Saturday, May 2, 2015

Capitalism = Misery

A favorite talking point of politicians and metric used to gauge the success of nation states is the overall rate of economic growth.  Millions of people the world over during époques past and present have had their fates determined by high level policy decisions designed to accomplish that singular goal of fueling the rate of economic activity.  It’s taken for granted that more is better, that pushing that percentage ever higher holds the key to personal and collective success for all members of the political unit.

Why?

Economic growth requires one essential ingredient- a consumer population with the desire to have things that they don’t already have.  Consider that – capitalism doesn’t work if the population is content.  Every corporation large and small invests tremendous assets to convince you that there are things missing from your life, things that will make your happier or smarter, more attractive or more successful.  Companies want  you to feel like you and your life isn’t good enough, and that you should give them money to make it better.  Conservative economists evangelize about the power of economic incentives to motivate human behavior, and its crystal clear that in a world of buyers and sellers, the sellers are driven to help you identify all of the things missing from your life.
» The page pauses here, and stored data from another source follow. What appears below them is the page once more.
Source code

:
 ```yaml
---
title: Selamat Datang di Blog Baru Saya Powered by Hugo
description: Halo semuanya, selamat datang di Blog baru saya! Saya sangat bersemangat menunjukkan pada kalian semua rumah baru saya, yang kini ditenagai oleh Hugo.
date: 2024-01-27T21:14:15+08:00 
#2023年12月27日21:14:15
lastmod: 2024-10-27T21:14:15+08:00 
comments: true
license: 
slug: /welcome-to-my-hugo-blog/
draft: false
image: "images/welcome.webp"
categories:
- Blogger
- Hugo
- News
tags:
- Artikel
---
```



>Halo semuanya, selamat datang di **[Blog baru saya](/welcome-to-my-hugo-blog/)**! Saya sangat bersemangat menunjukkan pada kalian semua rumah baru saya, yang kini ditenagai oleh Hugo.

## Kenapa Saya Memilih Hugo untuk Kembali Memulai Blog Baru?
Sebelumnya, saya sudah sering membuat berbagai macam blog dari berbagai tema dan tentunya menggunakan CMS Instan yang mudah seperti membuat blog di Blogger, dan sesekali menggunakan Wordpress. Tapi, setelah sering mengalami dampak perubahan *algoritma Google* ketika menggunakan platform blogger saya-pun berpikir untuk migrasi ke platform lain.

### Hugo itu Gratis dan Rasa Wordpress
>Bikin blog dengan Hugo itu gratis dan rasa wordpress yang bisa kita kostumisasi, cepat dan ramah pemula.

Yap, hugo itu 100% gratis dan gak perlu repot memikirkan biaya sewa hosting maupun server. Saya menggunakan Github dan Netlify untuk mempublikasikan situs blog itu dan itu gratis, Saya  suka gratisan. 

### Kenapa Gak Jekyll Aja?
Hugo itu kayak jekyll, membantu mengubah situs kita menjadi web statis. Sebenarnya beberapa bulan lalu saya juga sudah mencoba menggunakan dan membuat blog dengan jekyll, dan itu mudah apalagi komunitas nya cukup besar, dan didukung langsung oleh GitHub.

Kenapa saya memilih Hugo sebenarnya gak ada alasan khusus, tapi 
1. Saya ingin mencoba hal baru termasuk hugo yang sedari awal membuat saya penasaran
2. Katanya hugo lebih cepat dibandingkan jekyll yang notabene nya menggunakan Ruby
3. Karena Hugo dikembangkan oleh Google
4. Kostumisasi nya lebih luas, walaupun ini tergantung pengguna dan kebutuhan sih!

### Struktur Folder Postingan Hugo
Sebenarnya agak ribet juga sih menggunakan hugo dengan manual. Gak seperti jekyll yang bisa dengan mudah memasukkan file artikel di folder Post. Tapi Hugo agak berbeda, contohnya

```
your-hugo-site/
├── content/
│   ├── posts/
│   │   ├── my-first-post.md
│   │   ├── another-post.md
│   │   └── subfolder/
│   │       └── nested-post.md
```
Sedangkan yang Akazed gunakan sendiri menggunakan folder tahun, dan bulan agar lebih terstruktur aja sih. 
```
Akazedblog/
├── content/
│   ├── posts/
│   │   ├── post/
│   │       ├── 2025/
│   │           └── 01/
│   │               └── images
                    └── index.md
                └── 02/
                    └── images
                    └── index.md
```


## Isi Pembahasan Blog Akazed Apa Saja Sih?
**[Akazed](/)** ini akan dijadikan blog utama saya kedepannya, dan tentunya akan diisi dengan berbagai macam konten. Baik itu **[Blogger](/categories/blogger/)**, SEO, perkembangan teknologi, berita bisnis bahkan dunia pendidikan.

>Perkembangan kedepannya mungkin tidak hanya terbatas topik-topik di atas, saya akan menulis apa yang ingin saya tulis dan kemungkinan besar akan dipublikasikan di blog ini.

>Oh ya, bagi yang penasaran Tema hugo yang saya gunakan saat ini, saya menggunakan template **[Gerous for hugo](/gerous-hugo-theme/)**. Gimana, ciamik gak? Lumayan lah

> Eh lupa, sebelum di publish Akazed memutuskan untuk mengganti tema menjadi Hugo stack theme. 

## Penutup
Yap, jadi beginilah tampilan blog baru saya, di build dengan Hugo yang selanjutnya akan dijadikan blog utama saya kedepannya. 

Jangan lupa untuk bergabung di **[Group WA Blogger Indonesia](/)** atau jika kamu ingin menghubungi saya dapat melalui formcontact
Kafka in Prague, a man who understood institutional insanity

There’s a vicious circular logic entrenched in the political discourse of contemporary America that measures whether or not our country is headed in the right direction by to drive up the statistical measure of our frantic pursuit to fill the voids in our lives with material possessions.  Our national project is pathological dissatisfaction.  We’re only happy when we’re as unhappy as possible.


I’m sure Heller and Kafka are laughing about this somewhere.  Or sighing maybe.

We could be doing things differently people!  See this discussion between author Dan Buettner and National Geographic where he has a data-driven analysis of states and communities around the world that let their policy be driven by goals of increasing equality, tolerance, safety, community, and health, rather than economic growth.